Exercise directions:
Look through the lines below; wherever the word "впровадження" appears, copy that line.

Provided records:
[Start of Attachment]
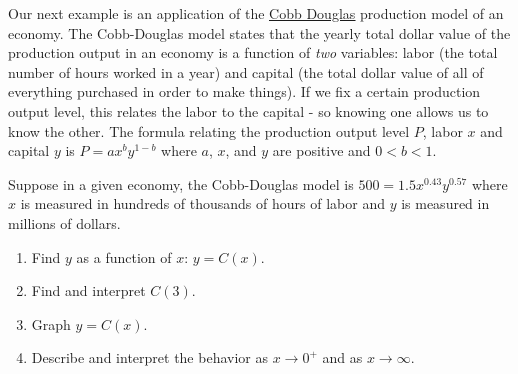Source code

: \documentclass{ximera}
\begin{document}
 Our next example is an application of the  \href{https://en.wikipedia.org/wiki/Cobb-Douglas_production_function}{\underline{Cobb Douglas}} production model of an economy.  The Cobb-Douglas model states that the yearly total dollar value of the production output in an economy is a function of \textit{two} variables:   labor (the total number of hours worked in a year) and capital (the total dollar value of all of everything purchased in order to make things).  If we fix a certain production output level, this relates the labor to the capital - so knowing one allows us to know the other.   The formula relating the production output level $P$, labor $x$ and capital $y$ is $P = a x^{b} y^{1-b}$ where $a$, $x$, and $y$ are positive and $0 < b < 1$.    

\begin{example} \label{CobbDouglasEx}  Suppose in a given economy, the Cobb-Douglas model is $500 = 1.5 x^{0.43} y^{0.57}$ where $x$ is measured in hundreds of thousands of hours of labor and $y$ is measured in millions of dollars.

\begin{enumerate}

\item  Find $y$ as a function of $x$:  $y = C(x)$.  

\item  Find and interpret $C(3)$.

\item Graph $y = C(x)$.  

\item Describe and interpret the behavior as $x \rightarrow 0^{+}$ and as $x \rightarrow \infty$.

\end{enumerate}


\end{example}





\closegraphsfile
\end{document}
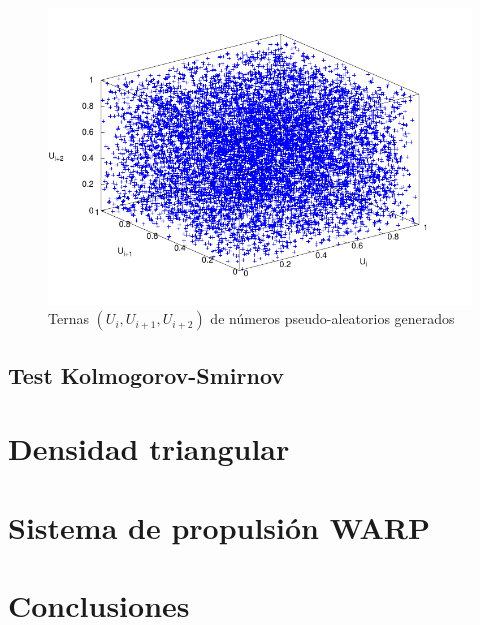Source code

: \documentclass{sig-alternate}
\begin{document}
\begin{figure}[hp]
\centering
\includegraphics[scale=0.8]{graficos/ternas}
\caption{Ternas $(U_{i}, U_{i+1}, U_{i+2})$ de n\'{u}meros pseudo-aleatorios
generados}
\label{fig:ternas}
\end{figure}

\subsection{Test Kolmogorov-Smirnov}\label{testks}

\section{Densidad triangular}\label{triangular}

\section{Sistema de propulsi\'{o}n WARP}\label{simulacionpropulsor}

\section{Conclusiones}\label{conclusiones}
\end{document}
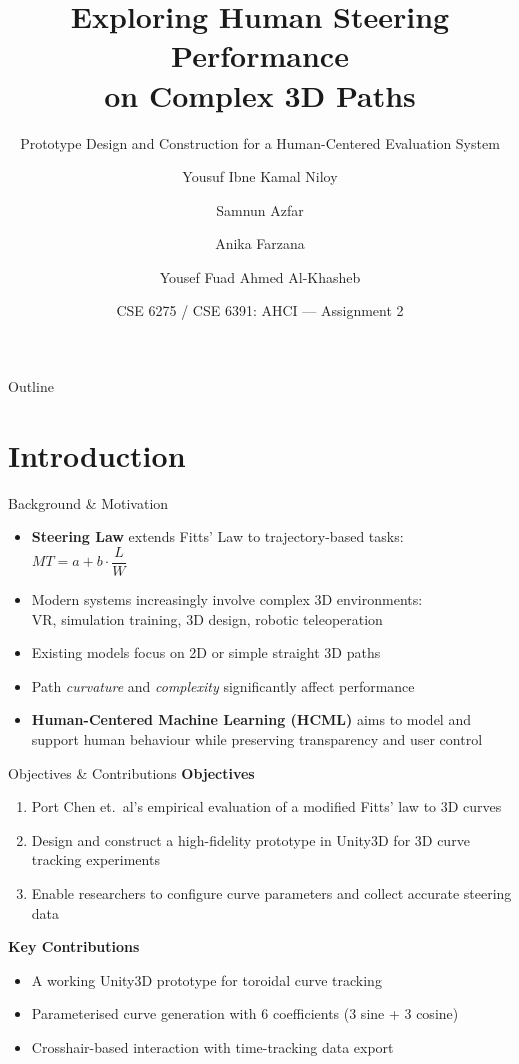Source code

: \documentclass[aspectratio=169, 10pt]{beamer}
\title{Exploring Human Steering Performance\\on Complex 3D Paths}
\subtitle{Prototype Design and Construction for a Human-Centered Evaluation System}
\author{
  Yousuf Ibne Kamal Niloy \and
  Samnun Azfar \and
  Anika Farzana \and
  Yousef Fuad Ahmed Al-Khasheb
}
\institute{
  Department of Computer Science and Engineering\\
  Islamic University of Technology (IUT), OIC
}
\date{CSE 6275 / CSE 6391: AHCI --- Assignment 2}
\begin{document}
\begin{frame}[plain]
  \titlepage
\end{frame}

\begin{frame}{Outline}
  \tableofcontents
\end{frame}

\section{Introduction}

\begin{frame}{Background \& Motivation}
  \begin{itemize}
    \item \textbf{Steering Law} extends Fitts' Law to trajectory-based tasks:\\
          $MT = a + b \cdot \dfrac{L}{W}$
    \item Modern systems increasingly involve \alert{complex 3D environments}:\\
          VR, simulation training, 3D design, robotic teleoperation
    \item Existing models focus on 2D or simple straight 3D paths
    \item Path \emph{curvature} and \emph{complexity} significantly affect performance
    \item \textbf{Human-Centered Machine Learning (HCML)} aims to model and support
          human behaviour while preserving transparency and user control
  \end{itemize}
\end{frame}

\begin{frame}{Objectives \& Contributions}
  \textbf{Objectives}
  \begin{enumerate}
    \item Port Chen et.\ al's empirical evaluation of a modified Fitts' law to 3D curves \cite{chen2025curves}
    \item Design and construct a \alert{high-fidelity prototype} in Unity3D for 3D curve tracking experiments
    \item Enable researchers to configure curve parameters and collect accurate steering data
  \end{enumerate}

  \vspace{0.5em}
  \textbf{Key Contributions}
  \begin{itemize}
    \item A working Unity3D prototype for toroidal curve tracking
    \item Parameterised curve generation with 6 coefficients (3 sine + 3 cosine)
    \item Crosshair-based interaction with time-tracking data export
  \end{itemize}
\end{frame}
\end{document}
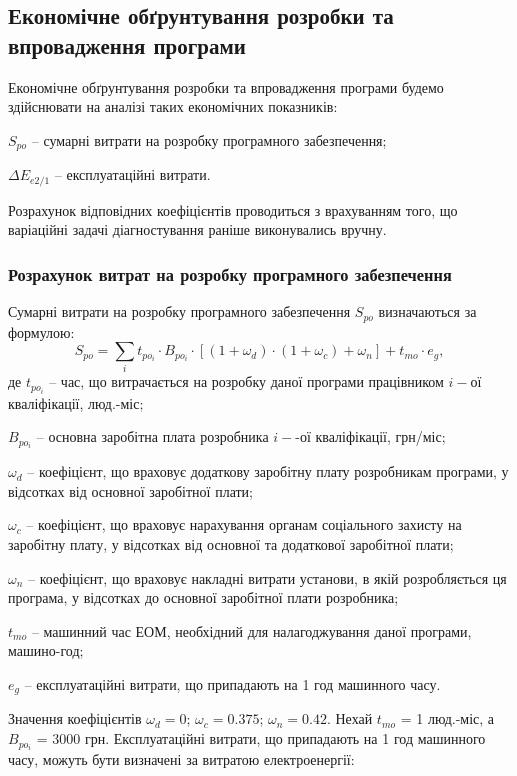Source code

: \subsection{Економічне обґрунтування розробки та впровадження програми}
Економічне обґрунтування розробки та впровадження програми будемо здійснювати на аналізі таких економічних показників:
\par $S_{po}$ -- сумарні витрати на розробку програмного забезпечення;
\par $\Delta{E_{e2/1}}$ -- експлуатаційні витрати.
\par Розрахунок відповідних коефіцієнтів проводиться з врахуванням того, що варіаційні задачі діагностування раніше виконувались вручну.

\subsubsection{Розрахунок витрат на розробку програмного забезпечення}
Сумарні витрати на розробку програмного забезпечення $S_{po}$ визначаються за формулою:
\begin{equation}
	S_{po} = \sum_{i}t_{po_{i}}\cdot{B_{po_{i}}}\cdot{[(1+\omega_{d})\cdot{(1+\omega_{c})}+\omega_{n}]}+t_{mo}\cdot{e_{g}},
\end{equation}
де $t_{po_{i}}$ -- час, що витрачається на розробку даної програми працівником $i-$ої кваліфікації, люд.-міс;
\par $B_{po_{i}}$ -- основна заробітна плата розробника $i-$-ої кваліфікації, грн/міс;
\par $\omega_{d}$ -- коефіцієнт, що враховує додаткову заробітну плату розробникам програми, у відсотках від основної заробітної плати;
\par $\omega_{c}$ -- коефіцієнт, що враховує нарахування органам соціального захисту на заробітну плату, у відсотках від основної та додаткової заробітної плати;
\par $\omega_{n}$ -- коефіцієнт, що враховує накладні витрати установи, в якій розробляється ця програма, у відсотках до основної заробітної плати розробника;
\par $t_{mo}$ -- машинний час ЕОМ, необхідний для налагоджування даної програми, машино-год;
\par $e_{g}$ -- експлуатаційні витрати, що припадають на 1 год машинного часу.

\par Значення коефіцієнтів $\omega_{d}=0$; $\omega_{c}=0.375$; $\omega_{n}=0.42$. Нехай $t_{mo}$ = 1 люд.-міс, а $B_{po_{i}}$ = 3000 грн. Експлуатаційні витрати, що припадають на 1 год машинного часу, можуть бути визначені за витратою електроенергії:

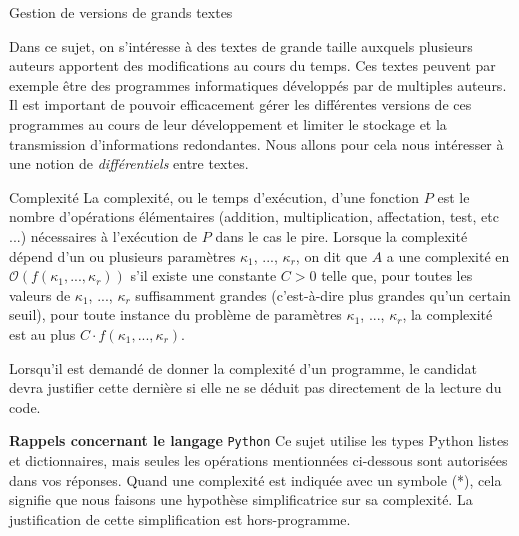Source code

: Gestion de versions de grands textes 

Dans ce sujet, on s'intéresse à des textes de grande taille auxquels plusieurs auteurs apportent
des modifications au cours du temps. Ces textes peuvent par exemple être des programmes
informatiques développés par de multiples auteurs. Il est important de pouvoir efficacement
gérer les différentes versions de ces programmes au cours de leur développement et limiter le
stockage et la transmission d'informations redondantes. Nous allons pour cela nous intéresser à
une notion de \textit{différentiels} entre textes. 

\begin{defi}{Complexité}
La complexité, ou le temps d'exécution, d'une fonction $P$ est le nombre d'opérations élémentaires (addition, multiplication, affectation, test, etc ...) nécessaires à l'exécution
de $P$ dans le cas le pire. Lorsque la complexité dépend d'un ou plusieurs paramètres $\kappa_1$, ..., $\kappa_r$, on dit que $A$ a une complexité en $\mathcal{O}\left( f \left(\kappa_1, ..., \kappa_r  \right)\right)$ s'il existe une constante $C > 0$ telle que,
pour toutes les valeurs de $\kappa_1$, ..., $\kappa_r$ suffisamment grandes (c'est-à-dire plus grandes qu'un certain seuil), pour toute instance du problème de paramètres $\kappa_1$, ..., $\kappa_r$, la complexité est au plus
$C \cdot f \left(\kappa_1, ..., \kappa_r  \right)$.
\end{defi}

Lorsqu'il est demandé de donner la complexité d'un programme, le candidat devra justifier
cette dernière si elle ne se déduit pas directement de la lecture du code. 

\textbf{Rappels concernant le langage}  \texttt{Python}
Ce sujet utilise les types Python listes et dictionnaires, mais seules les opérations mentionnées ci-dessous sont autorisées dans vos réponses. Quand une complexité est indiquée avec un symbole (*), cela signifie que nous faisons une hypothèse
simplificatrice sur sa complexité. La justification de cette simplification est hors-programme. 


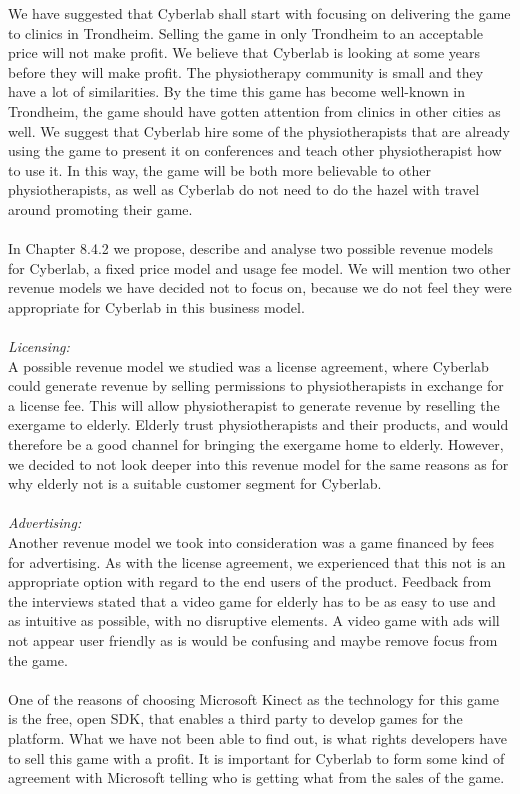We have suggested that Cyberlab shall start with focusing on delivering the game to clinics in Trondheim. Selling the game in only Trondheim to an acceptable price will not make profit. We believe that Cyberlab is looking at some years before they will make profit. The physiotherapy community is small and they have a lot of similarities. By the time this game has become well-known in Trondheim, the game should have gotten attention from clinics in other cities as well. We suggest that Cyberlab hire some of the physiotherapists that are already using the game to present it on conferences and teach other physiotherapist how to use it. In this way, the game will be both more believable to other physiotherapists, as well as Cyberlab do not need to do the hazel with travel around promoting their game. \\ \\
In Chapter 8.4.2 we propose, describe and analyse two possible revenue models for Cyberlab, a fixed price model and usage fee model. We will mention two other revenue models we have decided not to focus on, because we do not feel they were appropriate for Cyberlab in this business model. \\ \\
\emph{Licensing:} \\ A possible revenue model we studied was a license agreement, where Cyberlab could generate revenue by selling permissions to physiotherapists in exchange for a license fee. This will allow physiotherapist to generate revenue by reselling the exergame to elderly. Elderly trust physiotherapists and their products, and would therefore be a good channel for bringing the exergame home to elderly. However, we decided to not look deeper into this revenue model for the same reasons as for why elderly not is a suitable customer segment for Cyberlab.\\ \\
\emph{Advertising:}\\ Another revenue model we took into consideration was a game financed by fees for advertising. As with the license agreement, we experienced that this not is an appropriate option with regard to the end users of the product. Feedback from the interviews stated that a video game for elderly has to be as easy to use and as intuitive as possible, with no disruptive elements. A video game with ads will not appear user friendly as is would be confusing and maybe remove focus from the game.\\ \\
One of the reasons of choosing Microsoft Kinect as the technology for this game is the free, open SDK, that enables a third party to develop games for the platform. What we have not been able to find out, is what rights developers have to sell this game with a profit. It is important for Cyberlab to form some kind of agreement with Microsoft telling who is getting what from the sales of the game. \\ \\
[End of Attachment]
Result for this exercise:
: \subsection{Економічне обґрунтування розробки та впровадження програми}
Економічне обґрунтування розробки та впровадження програми будемо здійснювати на аналізі таких економічних показників:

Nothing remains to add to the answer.